Data extract:

--------------------------------------------------

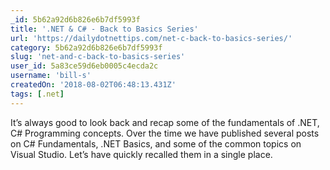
```yaml
---
_id: 5b62a92d6b826e6b7df5993f
title: '.NET & C# - Back to Basics Series'
url: 'https://dailydotnettips.com/net-c-back-to-basics-series/'
category: 5b62a92d6b826e6b7df5993f
slug: 'net-and-c-back-to-basics-series'
user_id: 5a83ce59d6eb0005c4ecda2c
username: 'bill-s'
createdOn: '2018-08-02T06:48:13.431Z'
tags: [.net]
---
```


It’s always good to look back and recap some of the fundamentals of .NET, C# Programming concepts.  Over the time we have published several posts on C# Fundamentals, .NET Basics, and some of the common topics on Visual Studio. Let’s have quickly recalled them in a single place.



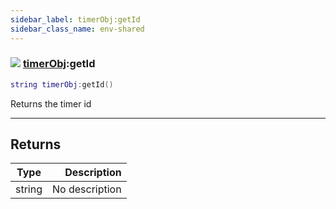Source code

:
 ```yaml
---
sidebar_label: timerObj:getId
sidebar_class_name: env-shared
---
```


### ![](/img/wiki/shared.png) [timerObj](../timerobj/README.md):getId

```lua
string timerObj:getId()
```

Returns the timer id<br/>

-----------------
## Returns

| Type   | Description |
| ------ | ----------: |
| string | No description |
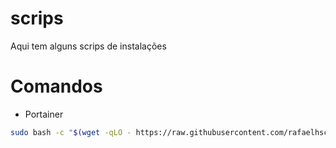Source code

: # scrips
Aqui tem alguns scrips de instalações


# Comandos 

- Portainer 
```bash
sudo bash -c "$(wget -qLO - https://raw.githubusercontent.com/rafaelhschuh/scrips/refs/heads/main/portainer/install.sh)
```

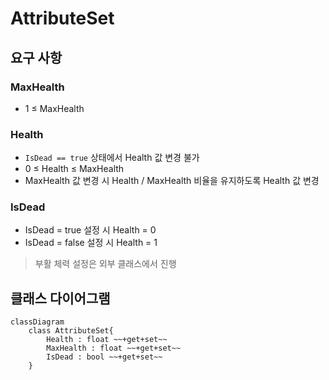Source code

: ﻿# AttributeSet

## 요구 사항

### MaxHealth

- 1 ≤ MaxHealth

### Health

- `IsDead == true` 상태에서 Health 값 변경 불가
- 0 ≤ Health ≤ MaxHealth
- MaxHealth 값 변경 시 Health / MaxHealth 비율을 유지하도록 Health 값 변경

### IsDead

- IsDead = true 설정 시 Health = 0
- IsDead = false 설정 시 Health = 1

> 부활 체력 설정은 외부 클래스에서 진행

## 클래스 다이어그램
```mermaid
classDiagram
    class AttributeSet{
        Health : float ~~+get+set~~
        MaxHealth : float ~~+get+set~~
        IsDead : bool ~~+get+set~~
    }
```
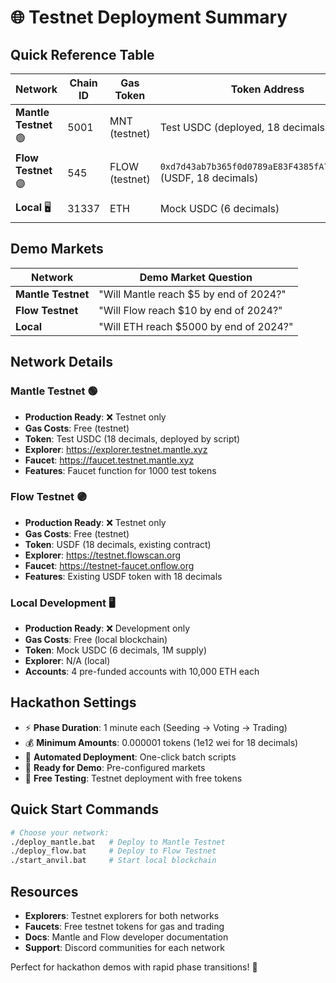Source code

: # 🌐 Testnet Deployment Summary

## Quick Reference Table

| Network | Chain ID | Gas Token | Token Address | RPC URL | Deployment Script |
|---------|----------|-----------|---------------|---------|-------------------|
| **Mantle Testnet** 🟢 | 5001 | MNT (testnet) | Test USDC (deployed, 18 decimals) | https://rpc.testnet.mantle.xyz | `deploy_mantle.bat` |
| **Flow Testnet** 🟣 | 545 | FLOW (testnet) | `0xd7d43ab7b365f0d0789aE83F4385fA710FfdC98F` (USDF, 18 decimals) | https://testnet.evm.nodes.onflow.org | `deploy_flow.bat` |
| **Local** 🖥️ | 31337 | ETH | Mock USDC (6 decimals) | http://localhost:8545 | `start_anvil.bat` + `deploy_windows.bat` |

## Demo Markets

| Network | Demo Market Question |
|---------|---------------------|
| **Mantle Testnet** | "Will Mantle reach $5 by end of 2024?" |
| **Flow Testnet** | "Will Flow reach $10 by end of 2024?" |
| **Local** | "Will ETH reach $5000 by end of 2024?" |

## Network Details

### Mantle Testnet 🟢
- **Production Ready**: ❌ Testnet only
- **Gas Costs**: Free (testnet)
- **Token**: Test USDC (18 decimals, deployed by script)
- **Explorer**: https://explorer.testnet.mantle.xyz
- **Faucet**: https://faucet.testnet.mantle.xyz
- **Features**: Faucet function for 1000 test tokens

### Flow Testnet 🟣
- **Production Ready**: ❌ Testnet only
- **Gas Costs**: Free (testnet)
- **Token**: USDF (18 decimals, existing contract)
- **Explorer**: https://testnet.flowscan.org
- **Faucet**: https://testnet-faucet.onflow.org
- **Features**: Existing USDF token with 18 decimals

### Local Development 🖥️
- **Production Ready**: ❌ Development only
- **Gas Costs**: Free (local blockchain)
- **Token**: Mock USDC (6 decimals, 1M supply)
- **Explorer**: N/A (local)
- **Accounts**: 4 pre-funded accounts with 10,000 ETH each

## Hackathon Settings

- ⚡ **Phase Duration**: 1 minute each (Seeding → Voting → Trading)
- 💰 **Minimum Amounts**: 0.000001 tokens (1e12 wei for 18 decimals)
- 🔧 **Automated Deployment**: One-click batch scripts
- 🎯 **Ready for Demo**: Pre-configured markets
- 🧪 **Free Testing**: Testnet deployment with free tokens

## Quick Start Commands

```bash
# Choose your network:
./deploy_mantle.bat   # Deploy to Mantle Testnet
./deploy_flow.bat     # Deploy to Flow Testnet
./start_anvil.bat     # Start local blockchain
```

## Resources

- **Explorers**: Testnet explorers for both networks
- **Faucets**: Free testnet tokens for gas and trading
- **Docs**: Mantle and Flow developer documentation
- **Support**: Discord communities for each network

Perfect for hackathon demos with rapid phase transitions! 🚀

--------------------------------------------------

Exercise details:
All of the lines above should be copied exactly, apart from the pictures.

Answer for the task:
```yaml
---
_id: 5b62a92d6b826e6b7df5993f
title: '.NET & C# - Back to Basics Series'
url: 'https://dailydotnettips.com/net-c-back-to-basics-series/'
category: 5b62a92d6b826e6b7df5993f
slug: 'net-and-c-back-to-basics-series'
user_id: 5a83ce59d6eb0005c4ecda2c
username: 'bill-s'
createdOn: '2018-08-02T06:48:13.431Z'
tags: [.net]
---
```


It’s always good to look back and recap some of the fundamentals of .NET, C# Programming concepts.  Over the time we have published several posts on C# Fundamentals, .NET Basics, and some of the common topics on Visual Studio. Let’s have quickly recalled them in a single place.



Source code

:
 ```yaml
---
sidebar_label: timerObj:getId
sidebar_class_name: env-shared
---
```


### ![](/img/wiki/shared.png) [timerObj](../timerobj/README.md):getId

```lua
string timerObj:getId()
```

Returns the timer id<br/>

-----------------
## Returns

| Type   | Description |
| ------ | ----------: |
| string | No description |
Source code

: # scrips
Aqui tem alguns scrips de instalações


# Comandos 

- Portainer 
```bash
sudo bash -c "$(wget -qLO - https://raw.githubusercontent.com/rafaelhschuh/scrips/refs/heads/main/portainer/install.sh)
```

Source code

: ﻿# AttributeSet

## 요구 사항

### MaxHealth

- 1 ≤ MaxHealth

### Health

- `IsDead == true` 상태에서 Health 값 변경 불가
- 0 ≤ Health ≤ MaxHealth
- MaxHealth 값 변경 시 Health / MaxHealth 비율을 유지하도록 Health 값 변경

### IsDead

- IsDead = true 설정 시 Health = 0
- IsDead = false 설정 시 Health = 1

> 부활 체력 설정은 외부 클래스에서 진행

## 클래스 다이어그램
```mermaid
classDiagram
    class AttributeSet{
        Health : float ~~+get+set~~
        MaxHealth : float ~~+get+set~~
        IsDead : bool ~~+get+set~~
    }
```
Source code

: # 🌐 Testnet Deployment Summary

## Quick Reference Table

| Network | Chain ID | Gas Token | Token Address | RPC URL | Deployment Script |
|---------|----------|-----------|---------------|---------|-------------------|
| **Mantle Testnet** 🟢 | 5001 | MNT (testnet) | Test USDC (deployed, 18 decimals) | https://rpc.testnet.mantle.xyz | `deploy_mantle.bat` |
| **Flow Testnet** 🟣 | 545 | FLOW (testnet) | `0xd7d43ab7b365f0d0789aE83F4385fA710FfdC98F` (USDF, 18 decimals) | https://testnet.evm.nodes.onflow.org | `deploy_flow.bat` |
| **Local** 🖥️ | 31337 | ETH | Mock USDC (6 decimals) | http://localhost:8545 | `start_anvil.bat` + `deploy_windows.bat` |

## Demo Markets

| Network | Demo Market Question |
|---------|---------------------|
| **Mantle Testnet** | "Will Mantle reach $5 by end of 2024?" |
| **Flow Testnet** | "Will Flow reach $10 by end of 2024?" |
| **Local** | "Will ETH reach $5000 by end of 2024?" |

## Network Details

### Mantle Testnet 🟢
- **Production Ready**: ❌ Testnet only
- **Gas Costs**: Free (testnet)
- **Token**: Test USDC (18 decimals, deployed by script)
- **Explorer**: https://explorer.testnet.mantle.xyz
- **Faucet**: https://faucet.testnet.mantle.xyz
- **Features**: Faucet function for 1000 test tokens

### Flow Testnet 🟣
- **Production Ready**: ❌ Testnet only
- **Gas Costs**: Free (testnet)
- **Token**: USDF (18 decimals, existing contract)
- **Explorer**: https://testnet.flowscan.org
- **Faucet**: https://testnet-faucet.onflow.org
- **Features**: Existing USDF token with 18 decimals

### Local Development 🖥️
- **Production Ready**: ❌ Development only
- **Gas Costs**: Free (local blockchain)
- **Token**: Mock USDC (6 decimals, 1M supply)
- **Explorer**: N/A (local)
- **Accounts**: 4 pre-funded accounts with 10,000 ETH each

## Hackathon Settings

- ⚡ **Phase Duration**: 1 minute each (Seeding → Voting → Trading)
- 💰 **Minimum Amounts**: 0.000001 tokens (1e12 wei for 18 decimals)
- 🔧 **Automated Deployment**: One-click batch scripts
- 🎯 **Ready for Demo**: Pre-configured markets
- 🧪 **Free Testing**: Testnet deployment with free tokens

## Quick Start Commands

```bash
# Choose your network:
./deploy_mantle.bat   # Deploy to Mantle Testnet
./deploy_flow.bat     # Deploy to Flow Testnet
./start_anvil.bat     # Start local blockchain
```

## Resources

- **Explorers**: Testnet explorers for both networks
- **Faucets**: Free testnet tokens for gas and trading
- **Docs**: Mantle and Flow developer documentation
- **Support**: Discord communities for each network

Perfect for hackathon demos with rapid phase transitions! 🚀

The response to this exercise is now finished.